*** Opening of RECORDED INFORMATION ***

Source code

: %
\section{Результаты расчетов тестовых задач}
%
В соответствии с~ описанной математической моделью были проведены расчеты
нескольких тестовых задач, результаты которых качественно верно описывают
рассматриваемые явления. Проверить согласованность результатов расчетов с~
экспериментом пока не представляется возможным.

*** Close of RECORDED INFORMATION ***
*** Opening of RECORDED INFORMATION ***

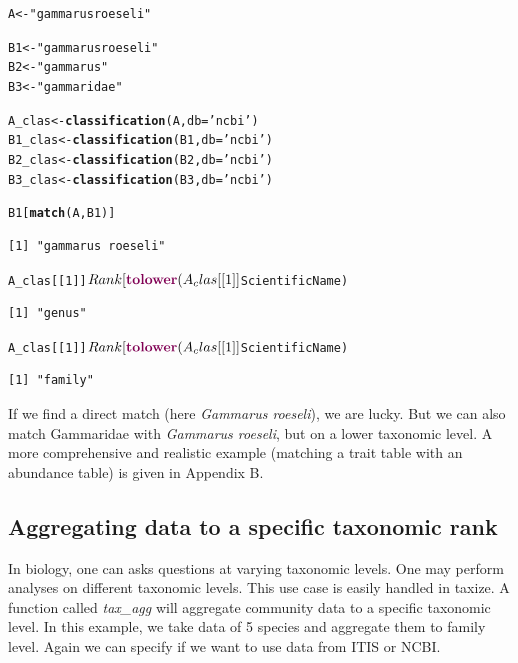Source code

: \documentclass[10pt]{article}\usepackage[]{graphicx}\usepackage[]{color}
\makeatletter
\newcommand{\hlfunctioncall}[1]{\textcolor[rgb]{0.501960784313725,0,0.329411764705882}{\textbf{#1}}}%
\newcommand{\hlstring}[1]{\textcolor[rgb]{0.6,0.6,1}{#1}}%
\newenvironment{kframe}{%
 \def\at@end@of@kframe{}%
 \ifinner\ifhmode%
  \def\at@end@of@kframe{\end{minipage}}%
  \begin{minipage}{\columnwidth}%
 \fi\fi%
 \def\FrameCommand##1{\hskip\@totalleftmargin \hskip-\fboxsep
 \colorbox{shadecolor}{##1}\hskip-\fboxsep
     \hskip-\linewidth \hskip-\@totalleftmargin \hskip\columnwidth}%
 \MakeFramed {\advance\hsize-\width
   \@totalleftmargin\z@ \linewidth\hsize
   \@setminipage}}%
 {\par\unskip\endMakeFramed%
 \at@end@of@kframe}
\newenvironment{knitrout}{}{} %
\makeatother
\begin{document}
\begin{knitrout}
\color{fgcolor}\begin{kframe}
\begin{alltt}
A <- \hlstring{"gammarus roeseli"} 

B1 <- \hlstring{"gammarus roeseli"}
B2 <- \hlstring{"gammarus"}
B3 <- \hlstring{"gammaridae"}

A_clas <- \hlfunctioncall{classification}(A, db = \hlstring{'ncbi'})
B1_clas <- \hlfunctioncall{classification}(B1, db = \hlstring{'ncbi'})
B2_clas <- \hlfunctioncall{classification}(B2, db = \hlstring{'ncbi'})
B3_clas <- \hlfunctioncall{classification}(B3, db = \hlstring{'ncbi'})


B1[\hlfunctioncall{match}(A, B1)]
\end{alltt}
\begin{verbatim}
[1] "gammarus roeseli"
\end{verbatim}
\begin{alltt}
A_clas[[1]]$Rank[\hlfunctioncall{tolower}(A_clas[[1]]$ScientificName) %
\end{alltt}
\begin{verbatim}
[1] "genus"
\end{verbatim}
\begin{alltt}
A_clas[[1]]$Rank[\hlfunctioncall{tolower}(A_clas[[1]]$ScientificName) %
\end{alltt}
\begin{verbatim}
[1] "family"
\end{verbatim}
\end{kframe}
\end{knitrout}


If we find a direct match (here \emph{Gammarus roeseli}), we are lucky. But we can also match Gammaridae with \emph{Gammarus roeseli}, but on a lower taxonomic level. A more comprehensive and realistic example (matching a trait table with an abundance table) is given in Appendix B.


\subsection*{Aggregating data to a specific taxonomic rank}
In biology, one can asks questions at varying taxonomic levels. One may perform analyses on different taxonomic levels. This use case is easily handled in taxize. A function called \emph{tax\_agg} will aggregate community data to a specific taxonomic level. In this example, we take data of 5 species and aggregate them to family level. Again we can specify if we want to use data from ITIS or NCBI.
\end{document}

*** Close of RECORDED INFORMATION ***
*** Opening of RECORDED INFORMATION ***

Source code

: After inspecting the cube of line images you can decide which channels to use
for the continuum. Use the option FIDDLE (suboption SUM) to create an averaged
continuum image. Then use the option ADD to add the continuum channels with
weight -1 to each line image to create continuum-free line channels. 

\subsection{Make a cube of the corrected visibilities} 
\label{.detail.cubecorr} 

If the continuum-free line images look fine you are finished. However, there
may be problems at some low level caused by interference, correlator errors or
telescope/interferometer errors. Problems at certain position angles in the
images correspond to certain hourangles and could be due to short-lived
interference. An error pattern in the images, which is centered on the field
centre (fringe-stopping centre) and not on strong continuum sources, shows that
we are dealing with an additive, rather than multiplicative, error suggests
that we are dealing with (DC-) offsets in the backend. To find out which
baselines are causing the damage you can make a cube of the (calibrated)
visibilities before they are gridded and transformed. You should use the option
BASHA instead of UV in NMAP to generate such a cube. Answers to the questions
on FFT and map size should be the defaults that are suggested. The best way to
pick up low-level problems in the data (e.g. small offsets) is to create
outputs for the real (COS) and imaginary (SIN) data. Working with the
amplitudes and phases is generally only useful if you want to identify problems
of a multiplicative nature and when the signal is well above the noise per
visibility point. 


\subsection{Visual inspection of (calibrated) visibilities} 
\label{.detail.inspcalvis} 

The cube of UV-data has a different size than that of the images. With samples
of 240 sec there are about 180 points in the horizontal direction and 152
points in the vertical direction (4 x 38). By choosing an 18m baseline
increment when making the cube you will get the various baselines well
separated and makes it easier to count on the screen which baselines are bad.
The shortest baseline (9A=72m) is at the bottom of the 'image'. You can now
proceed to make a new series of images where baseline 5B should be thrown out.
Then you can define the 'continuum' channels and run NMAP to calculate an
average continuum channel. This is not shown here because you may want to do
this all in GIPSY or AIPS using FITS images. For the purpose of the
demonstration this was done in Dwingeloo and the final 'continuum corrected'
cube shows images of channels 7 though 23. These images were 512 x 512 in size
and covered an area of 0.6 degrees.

*** Close of RECORDED INFORMATION ***

Would you please copy exactly the part of the entries above that begins at the line containing "images correspond to" and ends at the line containing "that we are", both lines included?

- **PROBLEM SOLUTION**
images correspond to certain hourangles and could be due to short-lived
interference. An error pattern in the images, which is centered on the field
centre (fringe-stopping centre) and not on strong continuum sources, shows that
we are dealing with an additive, rather than multiplicative, error suggests
that we are dealing with (DC-) offsets in the backend. To find out which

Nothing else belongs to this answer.